Van Boven and colleagues also conducted a series of surveys in which they asked respondents to report on their purchases of material goods and of experiences and how happy each purchase made them.  (The authors note that some purchases, e.g. a bicycle, could fit either category; they went by the person’s stated intention in those cases.)   Regardless of age, gender, ethnicity, or marital status, money spent on experiences made people happier on average than money spent on material goods.  The difference between happiness levels resulting from material and from experiential purchases increased as income level increased. 

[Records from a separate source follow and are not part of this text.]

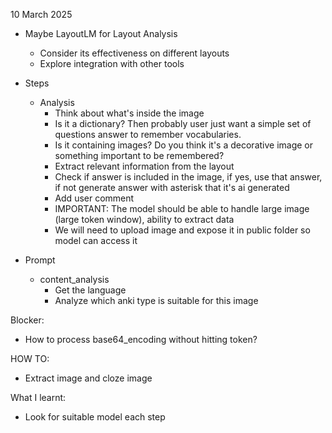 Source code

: 10 March 2025
- Maybe LayoutLM for Layout Analysis
  - Consider its effectiveness on different layouts
  - Explore integration with other tools
- Steps
  - Analysis
    - Think about what's inside the image
    - Is it a dictionary? Then probably user just want a simple set of questions answer to remember vocabularies.
    - Is it containing images? Do you think it's a decorative image or something important to be remembered?
    - Extract relevant information from the layout
    - Check if answer is included in the image, if yes, use that answer, if not generate answer with asterisk that it's ai generated
    - Add user comment
    - IMPORTANT: The model should be able to handle large image (large token window), ability to extract data
    - We will need to upload image and expose it in public folder so model can access it

- Prompt
  - content_analysis
    - Get the language
    - Analyze which anki type is suitable for this image

Blocker:
- How to process base64_encoding without hitting token?


HOW TO:
- Extract image and cloze image

What I learnt:
- Look for suitable model each step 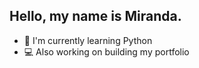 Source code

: ## Hello, my name is Miranda.

- 🐍 I'm currently learning Python 
- 💻 Also working on building my portfolio
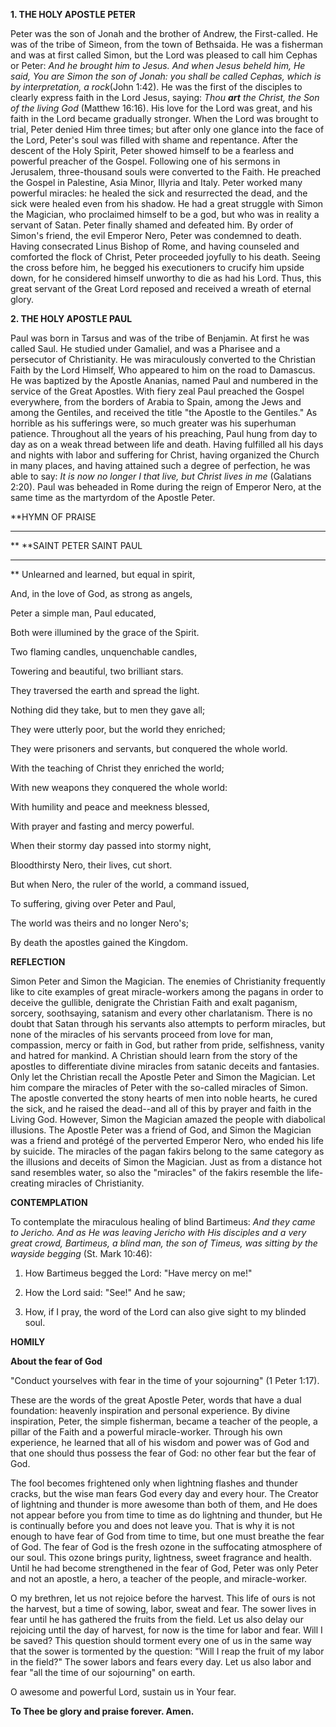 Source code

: 
**1. THE HOLY APOSTLE PETER**

Peter was the son of Jonah and the brother of Andrew, the First-called. He was of the tribe of Simeon, from the town of Bethsaida. He was a fisherman and was at first called Simon, but the Lord was pleased to call him Cephas or Peter: *And he brought him to Jesus. And when Jesus beheld him, He said, You are Simon the son of Jonah: you shall be called Cephas, which is by interpretation, a rock*(John 1:42). He was the first of the disciples to clearly express faith in the Lord Jesus, saying: *Thou **art** the Christ, the Son of the living God* (Matthew 16:16). His love for the Lord was great, and his faith in the Lord became gradually stronger. When the Lord was brought to trial, Peter denied Him three times; but after only one glance into the face of the Lord, Peter's soul was filled with shame and repentance. After the descent of the Holy Spirit, Peter showed himself to be a fearless and powerful preacher of the Gospel. Following one of his sermons in Jerusalem, three-thousand souls were converted to the Faith. He preached the Gospel in Palestine, Asia Minor, Illyria and Italy. Peter worked many powerful miracles: he healed the sick and resurrected the dead, and the sick were healed even from his shadow. He had a great struggle with Simon the Magician, who proclaimed himself to be a god, but who was in reality a servant of Satan. Peter finally shamed and defeated him. By order of Simon's friend, the evil Emperor Nero, Peter was condemned to death. Having consecrated Linus Bishop of Rome, and having counseled and comforted the flock of Christ, Peter proceeded joyfully to his death. Seeing the cross before him, he begged his executioners to crucify him upside down, for he considered himself unworthy to die as had his Lord. Thus, this great servant of the Great Lord reposed and received a wreath of eternal glory.

**2. THE HOLY APOSTLE PAUL**

Paul was born in Tarsus and was of the tribe of Benjamin. At first he was called Saul. He studied under Gamaliel, and was a Pharisee and a persecutor of Christianity. He was miraculously converted to the Christian Faith by the Lord Himself, Who appeared to him on the road to Damascus. He was baptized by the Apostle Ananias, named Paul and numbered in the service of the Great Apostles. With fiery zeal Paul preached the Gospel everywhere, from the borders of Arabia to Spain, among the Jews and among the Gentiles, and received the title "the Apostle to the Gentiles." As horrible as his sufferings were, so much greater was his superhuman patience. Throughout all the years of his preaching, Paul hung from day to day as on a weak thread between life and death. Having fulfilled all his days and nights with labor and suffering for Christ, having organized the Church in many places, and having attained such a degree of perfection, he was able to say: *It is now no longer I that live, but Christ lives in me* (Galatians 2:20). Paul was beheaded in Rome during the reign of Emperor Nero, at the same time as the martyrdom of the Apostle Peter.


**HYMN OF PRAISE
**** 
**
**SAINT PETER SAINT PAUL
**** 
**
Unlearned and learned, but equal in spirit,
 

And, in the love of God, as strong as angels,
 

Peter a simple man, Paul educated,
 

Both were illumined by the grace of the Spirit.
 

Two flaming candles, unquenchable candles,
 

Towering and beautiful, two brilliant stars.
 

They traversed the earth and spread the light.
 

Nothing did they take, but to men they gave all;
 

They were utterly poor, but the world they enriched;
 

They were prisoners and servants, but conquered the whole world.
 

With the teaching of Christ they enriched the world;
 

With new weapons they conquered the whole world:
 

With humility and peace and meekness blessed,
 

With prayer and fasting and mercy powerful.
 

When their stormy day passed into stormy night,
 

Bloodthirsty Nero, their lives, cut short.
 

But when Nero, the ruler of the world, a command issued,
 

To suffering, giving over Peter and Paul,
 

The world was theirs and no longer Nero's;
 

By death the apostles gained the Kingdom.
 

**REFLECTION**

Simon Peter and Simon the Magician. The enemies of Christianity frequently like to cite examples of great miracle-workers among the pagans in order to deceive the gullible, denigrate the Christian Faith and exalt paganism, sorcery, soothsaying, satanism and every other charlatanism. There is no doubt that Satan through his servants also attempts to perform miracles, but none of the miracles of his servants proceed from love for man, compassion, mercy or faith in God, but rather from pride, selfishness, vanity and hatred for mankind. A Christian should learn from the story of the apostles to differentiate divine miracles from satanic deceits and fantasies. Only let the Christian recall the Apostle Peter and Simon the Magician. Let him compare the miracles of Peter with the so-called miracles of Simon. The apostle converted the stony hearts of men into noble hearts, he cured the sick, and he raised the dead--and all of this by prayer and faith in the Living God. However, Simon the Magician amazed the people with diabolical illusions. The Apostle Peter was a friend of God, and Simon the Magician was a friend and protégé of the perverted Emperor Nero, who ended his life by suicide. The miracles of the pagan fakirs belong to the same category as the illusions and deceits of Simon the Magician. Just as from a distance hot sand resembles water, so also the "miracles" of the fakirs resemble the life-creating miracles of Christianity.


**CONTEMPLATION**


To contemplate the miraculous healing of blind Bartimeus: *And they came to Jericho. And as He was leaving Jericho with His disciples and a very great crowd, Bartimeus, a blind man, the son of Timeus, was sitting by the wayside begging* (St. Mark 10:46):

1.  How Bartimeus begged the Lord: "Have mercy on me!"

1.  How the Lord said: "See!" And he saw;

1.  How, if I pray, the word of the Lord can also give sight to my blinded soul.


**HOMILY**


**About the fear of God**

"Conduct yourselves with fear in the time of your sojourning" (1 Peter 1:17).

These are the words of the great Apostle Peter, words that have a dual foundation: heavenly inspiration and personal experience. By divine inspiration, Peter, the simple fisherman, became a teacher of the people, a pillar of the Faith and a powerful miracle-worker. Through his own experience, he learned that all of his wisdom and power was of God and that one should thus possess the fear of God: no other fear but the fear of God.

The fool becomes frightened only when lightning flashes and thunder cracks, but the wise man fears God every day and every hour. The Creator of lightning and thunder is more awesome than both of them, and He does not appear before you from time to time as do lightning and thunder, but He is continually before you and does not leave you. That is why it is not enough to have fear of God from time to time, but one must breathe the fear of God. The fear of God is the fresh ozone in the suffocating atmosphere of our soul. This ozone brings purity, lightness, sweet fragrance and health. Until he had become strengthened in the fear of God, Peter was only Peter and not an apostle, a hero, a teacher of the people, and miracle-worker.

O my brethren, let us not rejoice before the harvest. This life of ours is not the harvest, but a time of sowing, labor, sweat and fear. The sower lives in fear until he has gathered the fruits from the field. Let us also delay our rejoicing until the day of harvest, for now is the time for labor and fear. Will I be saved? This question should torment every one of us in the same way that the sower is tormented by the question: "Will I reap the fruit of my labor in the field?" The sower labors and fears every day. Let us also labor and fear "all the time of our sojourning" on earth.

O awesome and powerful Lord, sustain us in Your fear.

**To Thee be glory and praise forever. Amen.**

Van Boven suggests three reasons why experiences may make people happier than material goods.  First, experiences are more likely to be reappraised favorably after the fact.  Thus, the bike trip that at the time left me cold, sore, and bored will be described later as a bracing, fitness-enhancing jaunt down wooded paths.  One way to think of such reappraisals may be that we commonly reevaluate experiences so as to construct a positive narrative of our lives, but don’t have a similar tendency to reconstruct the meaning of material goods.  A new TV just doesn’t make as good a story as a trip to the Smithsonian.

Second, experiences don’t suffer as much from negative comparisons.  My new cell phone can easily pale in comparison to your new cell phone, but it’s much harder to know whether my trip to see fall foliage was better or worse than your trip to see fall foliage. 

Third, experiences are more likely to have social value.  We usually take vacations, go out to eat, or go to the theater with others.  In contrast, wearing new clothes or riding in our new car are more likely to be solitary activities.  This last point seems to contradict the view of economist Thorstein Veblen in The Theory of the Leisure Class, published in 1899.  He coined the term “conspicuous consumption” to refer to the waste of money and/or resources in order to indicate that one has a higher status than others.  To the extent that our purchases are status displays of this sort, both expenditures on experiences and those for material goods are deeply social in character. 

Regardless, the main point is that we will be happier purchasing experiences than things.  Another benefit of experiences is that many of the best ones don’t cost anything at all.   So, go for a walk, have a good conversation, or read a (library) book.  Happy now?